0day is cool. Killing 0day, sight unseen, at scale — that’s cooler.
If you agree with me, you might be my kind of defender, and the upcoming O’Reilly Security Conference(s) might be your kind of cons.
Don’t get me wrong. Offense is critical. Defense without Offense is after all just Compliance. But Defense could use a home. The Blue Team does not always have to be the away team.
So for quite some time, I’ve been asking Tim O’Reilly to throw a highly technical defensive security event. Well, be careful what you wish for. I actually keynoted his Velocity event with Zane Lackey a while back, and was struck by the openness of the environment, and the technical competence of the attendees. This is a thing that would be good for Defense, and so I’ve taken the rare step of actually joining the Program Committee for this one, CFP’s for NYC & Amsterdam are still open (but not for much longer!). How would you know if this is your sort of party?
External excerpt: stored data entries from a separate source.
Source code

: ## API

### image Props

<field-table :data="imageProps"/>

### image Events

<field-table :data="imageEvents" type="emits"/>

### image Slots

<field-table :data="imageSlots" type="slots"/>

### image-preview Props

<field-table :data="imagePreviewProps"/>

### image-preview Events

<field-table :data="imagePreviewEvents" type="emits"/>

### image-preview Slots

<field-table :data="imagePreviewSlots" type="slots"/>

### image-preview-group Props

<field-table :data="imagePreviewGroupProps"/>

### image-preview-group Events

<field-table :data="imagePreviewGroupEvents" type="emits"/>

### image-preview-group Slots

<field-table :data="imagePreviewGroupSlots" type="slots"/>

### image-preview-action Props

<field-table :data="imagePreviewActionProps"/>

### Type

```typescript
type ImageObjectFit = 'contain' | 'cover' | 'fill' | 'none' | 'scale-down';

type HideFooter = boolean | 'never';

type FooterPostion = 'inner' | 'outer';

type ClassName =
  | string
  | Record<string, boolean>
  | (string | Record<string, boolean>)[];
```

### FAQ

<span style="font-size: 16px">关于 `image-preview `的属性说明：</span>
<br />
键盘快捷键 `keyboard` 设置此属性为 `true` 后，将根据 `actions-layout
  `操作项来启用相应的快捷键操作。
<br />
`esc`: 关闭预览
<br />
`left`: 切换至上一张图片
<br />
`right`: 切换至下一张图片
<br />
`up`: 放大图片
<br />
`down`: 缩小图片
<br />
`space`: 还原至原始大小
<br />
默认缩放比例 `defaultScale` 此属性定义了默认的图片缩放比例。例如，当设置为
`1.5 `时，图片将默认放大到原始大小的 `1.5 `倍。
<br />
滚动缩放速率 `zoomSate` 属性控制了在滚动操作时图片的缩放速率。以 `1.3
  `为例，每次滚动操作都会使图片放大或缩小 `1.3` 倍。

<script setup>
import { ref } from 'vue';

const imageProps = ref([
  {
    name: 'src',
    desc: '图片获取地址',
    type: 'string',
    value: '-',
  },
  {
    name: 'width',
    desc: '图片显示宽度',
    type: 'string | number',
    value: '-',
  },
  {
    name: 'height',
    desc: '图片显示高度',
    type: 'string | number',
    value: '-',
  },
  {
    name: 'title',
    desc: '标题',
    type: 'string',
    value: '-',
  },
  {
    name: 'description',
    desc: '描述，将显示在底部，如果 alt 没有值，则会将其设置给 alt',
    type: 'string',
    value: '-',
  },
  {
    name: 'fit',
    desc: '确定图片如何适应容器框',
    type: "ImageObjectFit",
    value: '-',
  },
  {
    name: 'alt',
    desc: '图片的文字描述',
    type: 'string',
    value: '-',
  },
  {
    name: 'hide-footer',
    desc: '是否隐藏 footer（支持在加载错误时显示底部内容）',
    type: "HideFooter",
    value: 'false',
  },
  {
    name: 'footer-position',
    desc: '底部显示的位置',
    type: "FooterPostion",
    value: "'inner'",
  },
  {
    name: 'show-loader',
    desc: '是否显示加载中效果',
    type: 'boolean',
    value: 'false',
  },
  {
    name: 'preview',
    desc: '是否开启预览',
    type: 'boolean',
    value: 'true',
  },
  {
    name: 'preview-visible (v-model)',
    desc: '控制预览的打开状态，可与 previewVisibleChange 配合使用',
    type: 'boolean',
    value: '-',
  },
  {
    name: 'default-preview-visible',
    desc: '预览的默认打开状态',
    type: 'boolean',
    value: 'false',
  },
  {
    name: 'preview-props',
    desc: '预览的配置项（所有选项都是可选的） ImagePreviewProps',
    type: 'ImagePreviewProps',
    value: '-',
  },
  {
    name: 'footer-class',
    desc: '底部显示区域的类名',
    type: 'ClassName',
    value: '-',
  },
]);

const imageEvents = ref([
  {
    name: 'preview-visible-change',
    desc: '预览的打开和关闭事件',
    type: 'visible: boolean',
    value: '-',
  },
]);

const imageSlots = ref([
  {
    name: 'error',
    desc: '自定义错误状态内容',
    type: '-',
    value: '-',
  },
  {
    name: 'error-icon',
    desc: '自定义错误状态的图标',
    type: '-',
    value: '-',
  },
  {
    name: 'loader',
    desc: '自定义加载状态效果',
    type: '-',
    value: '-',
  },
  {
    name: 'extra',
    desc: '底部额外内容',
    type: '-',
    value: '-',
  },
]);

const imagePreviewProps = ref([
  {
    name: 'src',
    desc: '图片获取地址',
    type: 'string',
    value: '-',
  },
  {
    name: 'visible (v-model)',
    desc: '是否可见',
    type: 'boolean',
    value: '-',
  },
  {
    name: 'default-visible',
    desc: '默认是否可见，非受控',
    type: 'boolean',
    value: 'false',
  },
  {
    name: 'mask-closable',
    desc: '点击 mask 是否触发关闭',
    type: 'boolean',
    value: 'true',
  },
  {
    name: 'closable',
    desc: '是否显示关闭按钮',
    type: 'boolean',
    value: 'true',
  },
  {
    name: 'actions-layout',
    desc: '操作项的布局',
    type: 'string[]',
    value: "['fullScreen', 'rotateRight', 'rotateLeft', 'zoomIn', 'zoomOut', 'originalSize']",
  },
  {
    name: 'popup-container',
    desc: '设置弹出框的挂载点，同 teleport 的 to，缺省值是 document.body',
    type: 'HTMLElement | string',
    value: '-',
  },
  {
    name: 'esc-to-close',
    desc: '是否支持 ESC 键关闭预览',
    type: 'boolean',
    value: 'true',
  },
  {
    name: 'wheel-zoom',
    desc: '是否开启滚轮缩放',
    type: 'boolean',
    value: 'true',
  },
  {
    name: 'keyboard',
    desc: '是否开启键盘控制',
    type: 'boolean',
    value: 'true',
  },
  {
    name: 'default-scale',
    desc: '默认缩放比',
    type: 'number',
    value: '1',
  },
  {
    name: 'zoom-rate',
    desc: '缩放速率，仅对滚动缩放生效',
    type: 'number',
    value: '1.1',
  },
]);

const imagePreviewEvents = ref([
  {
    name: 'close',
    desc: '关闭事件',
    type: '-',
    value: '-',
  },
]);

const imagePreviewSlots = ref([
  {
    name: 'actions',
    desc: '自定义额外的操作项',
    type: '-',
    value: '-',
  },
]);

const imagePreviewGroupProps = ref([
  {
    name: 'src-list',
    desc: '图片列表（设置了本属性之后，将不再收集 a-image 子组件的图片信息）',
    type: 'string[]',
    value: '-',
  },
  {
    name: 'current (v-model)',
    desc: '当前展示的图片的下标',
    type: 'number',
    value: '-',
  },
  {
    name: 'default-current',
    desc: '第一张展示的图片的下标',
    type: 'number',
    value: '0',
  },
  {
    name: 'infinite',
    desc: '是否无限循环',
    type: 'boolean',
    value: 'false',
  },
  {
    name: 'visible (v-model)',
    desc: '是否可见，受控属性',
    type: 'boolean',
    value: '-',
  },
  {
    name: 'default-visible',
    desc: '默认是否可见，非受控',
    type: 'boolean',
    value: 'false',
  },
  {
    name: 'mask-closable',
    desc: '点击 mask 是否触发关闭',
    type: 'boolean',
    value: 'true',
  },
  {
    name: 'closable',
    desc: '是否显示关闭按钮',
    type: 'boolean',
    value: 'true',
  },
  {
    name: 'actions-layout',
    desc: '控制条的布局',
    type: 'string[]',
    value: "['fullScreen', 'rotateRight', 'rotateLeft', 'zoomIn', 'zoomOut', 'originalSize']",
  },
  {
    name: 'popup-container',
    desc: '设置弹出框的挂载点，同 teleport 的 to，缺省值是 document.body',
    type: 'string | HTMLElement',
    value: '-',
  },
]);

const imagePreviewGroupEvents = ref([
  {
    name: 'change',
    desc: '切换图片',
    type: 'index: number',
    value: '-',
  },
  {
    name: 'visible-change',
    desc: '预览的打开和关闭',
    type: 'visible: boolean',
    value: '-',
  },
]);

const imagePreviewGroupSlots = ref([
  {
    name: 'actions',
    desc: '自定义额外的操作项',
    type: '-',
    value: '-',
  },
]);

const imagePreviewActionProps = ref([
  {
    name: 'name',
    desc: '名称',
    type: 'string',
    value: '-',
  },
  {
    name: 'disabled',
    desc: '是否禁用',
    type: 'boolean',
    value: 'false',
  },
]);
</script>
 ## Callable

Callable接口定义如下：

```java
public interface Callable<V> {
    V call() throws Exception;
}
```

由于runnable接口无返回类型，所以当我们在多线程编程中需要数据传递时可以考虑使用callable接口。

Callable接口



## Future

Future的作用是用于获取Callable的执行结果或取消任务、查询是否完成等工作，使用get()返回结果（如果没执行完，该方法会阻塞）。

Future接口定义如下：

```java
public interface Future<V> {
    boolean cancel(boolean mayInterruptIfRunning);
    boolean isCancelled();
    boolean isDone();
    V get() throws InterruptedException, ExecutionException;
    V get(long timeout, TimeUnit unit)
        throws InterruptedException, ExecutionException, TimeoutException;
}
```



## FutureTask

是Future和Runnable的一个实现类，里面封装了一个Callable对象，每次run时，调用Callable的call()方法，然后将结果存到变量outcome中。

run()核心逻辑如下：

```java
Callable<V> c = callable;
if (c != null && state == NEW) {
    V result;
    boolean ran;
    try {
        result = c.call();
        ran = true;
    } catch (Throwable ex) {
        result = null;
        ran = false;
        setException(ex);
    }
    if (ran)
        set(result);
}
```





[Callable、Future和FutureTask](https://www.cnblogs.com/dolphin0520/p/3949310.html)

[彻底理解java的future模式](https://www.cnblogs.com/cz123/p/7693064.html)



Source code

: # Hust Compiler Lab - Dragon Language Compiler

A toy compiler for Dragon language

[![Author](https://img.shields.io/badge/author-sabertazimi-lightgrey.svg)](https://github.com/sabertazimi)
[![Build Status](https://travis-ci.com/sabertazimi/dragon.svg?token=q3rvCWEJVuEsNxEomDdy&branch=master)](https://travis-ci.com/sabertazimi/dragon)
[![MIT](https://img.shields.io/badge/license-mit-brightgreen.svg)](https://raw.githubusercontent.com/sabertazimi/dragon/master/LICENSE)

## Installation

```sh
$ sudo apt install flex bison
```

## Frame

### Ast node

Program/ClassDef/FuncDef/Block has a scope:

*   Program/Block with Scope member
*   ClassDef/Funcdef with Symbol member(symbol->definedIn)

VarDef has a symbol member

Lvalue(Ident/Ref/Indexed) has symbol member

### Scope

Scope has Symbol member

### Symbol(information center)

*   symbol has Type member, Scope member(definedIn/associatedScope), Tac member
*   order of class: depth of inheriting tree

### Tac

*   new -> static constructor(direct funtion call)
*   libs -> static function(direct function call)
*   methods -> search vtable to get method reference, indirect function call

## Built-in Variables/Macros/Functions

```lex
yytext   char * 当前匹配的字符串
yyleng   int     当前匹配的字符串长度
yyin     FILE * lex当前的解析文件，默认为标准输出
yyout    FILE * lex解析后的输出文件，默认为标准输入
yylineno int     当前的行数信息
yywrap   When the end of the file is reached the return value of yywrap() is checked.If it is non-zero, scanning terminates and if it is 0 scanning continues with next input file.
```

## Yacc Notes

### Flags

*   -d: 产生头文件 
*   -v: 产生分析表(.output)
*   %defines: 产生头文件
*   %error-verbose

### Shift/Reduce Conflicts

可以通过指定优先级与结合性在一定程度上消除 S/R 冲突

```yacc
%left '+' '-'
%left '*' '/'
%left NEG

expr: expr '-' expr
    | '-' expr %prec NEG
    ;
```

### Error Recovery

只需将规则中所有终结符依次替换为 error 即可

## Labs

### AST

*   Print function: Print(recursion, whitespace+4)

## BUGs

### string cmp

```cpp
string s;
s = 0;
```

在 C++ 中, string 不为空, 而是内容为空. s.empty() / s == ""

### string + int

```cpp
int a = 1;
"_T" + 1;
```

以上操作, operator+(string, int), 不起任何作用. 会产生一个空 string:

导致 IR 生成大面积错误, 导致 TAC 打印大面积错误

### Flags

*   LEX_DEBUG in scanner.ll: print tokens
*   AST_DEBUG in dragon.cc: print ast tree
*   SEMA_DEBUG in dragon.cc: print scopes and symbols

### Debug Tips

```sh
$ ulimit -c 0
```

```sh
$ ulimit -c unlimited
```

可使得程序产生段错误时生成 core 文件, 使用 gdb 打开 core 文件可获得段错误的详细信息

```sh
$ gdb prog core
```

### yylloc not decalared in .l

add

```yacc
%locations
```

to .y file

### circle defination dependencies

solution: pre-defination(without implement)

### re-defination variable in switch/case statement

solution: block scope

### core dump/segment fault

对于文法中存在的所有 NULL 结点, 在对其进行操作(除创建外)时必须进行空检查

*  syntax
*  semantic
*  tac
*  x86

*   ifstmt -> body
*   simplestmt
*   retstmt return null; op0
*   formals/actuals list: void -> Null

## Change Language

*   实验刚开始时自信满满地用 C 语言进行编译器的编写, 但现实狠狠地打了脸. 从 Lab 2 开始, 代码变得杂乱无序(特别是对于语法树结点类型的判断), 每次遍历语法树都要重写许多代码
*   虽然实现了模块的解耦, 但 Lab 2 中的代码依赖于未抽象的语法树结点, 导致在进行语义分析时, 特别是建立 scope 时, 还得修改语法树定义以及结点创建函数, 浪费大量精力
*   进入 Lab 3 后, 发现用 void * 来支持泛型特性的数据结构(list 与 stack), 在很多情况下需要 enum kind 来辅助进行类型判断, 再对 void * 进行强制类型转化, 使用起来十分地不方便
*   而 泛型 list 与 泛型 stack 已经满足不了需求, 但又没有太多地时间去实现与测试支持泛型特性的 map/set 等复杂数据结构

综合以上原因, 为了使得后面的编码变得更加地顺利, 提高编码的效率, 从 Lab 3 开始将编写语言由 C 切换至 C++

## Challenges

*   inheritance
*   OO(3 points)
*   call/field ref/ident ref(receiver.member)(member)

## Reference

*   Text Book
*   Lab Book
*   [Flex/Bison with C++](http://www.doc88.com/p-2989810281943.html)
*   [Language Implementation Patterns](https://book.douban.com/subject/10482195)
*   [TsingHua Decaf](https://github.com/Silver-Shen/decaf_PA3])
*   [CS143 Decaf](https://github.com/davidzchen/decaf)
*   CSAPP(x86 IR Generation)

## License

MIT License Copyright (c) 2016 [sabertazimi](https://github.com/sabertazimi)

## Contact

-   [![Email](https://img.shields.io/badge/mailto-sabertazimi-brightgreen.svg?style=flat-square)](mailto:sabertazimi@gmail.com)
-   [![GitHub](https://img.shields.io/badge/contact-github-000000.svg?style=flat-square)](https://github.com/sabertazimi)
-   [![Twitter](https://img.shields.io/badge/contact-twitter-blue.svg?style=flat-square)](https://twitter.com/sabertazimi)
NIST’s SAMATE project has been assembling this enormous collection of minimized vulnerability cases. They’re just trying to feed static analyzers, but if you’re filled with ideas of what else is possible with these terabytes of goodies – this is your con.
Researchers at Stanford instrumented the IDE’s of students, and watched how early failures predicted later ones. Can we predict the future authorship of security vulnerabilities? In what ways do languages themselves predict failures, independent of authors? If this interests you, this is your con.
If you’re in operations, don’t feel left out. You’re actually under attack, and you’re actively doing things to keep the lights on. We want to know how you’re fighting off the hordes.
We live in a golden age of compilers actually trying to help us (this was not always the case). Technologies like Address Sanitizer, Undefined Behavior Sanitizer, Stack Protection / /GS along with the Microsoft universe of Control Flow Guard and the post-Boehm-ish MemGC suggest a future of much faster bug discovery and much better runtime protections. Think you’ve got better? Think you can measure better? Cool, show us.
Or show us we’re wrong. Offensive researchers, there are better places for you to demonstrate the TLS attack of the hour, but if you haven’t noticed, a lot of defensive techniques have gotten a “free pass”, E for effort, that sort of thing. There’s a reason we call ‘em sandboxes; they’re things kids step into and out of pretty freely. Mitigations not living up to their hype? Security technologies actually hosting insecurity? Talk to a bunch of people who’d care.
We’re not going to fix the world just by blowing things up. Come, show us your most devious hacks, let’s redefine how we’re going to defend and fix the Internet.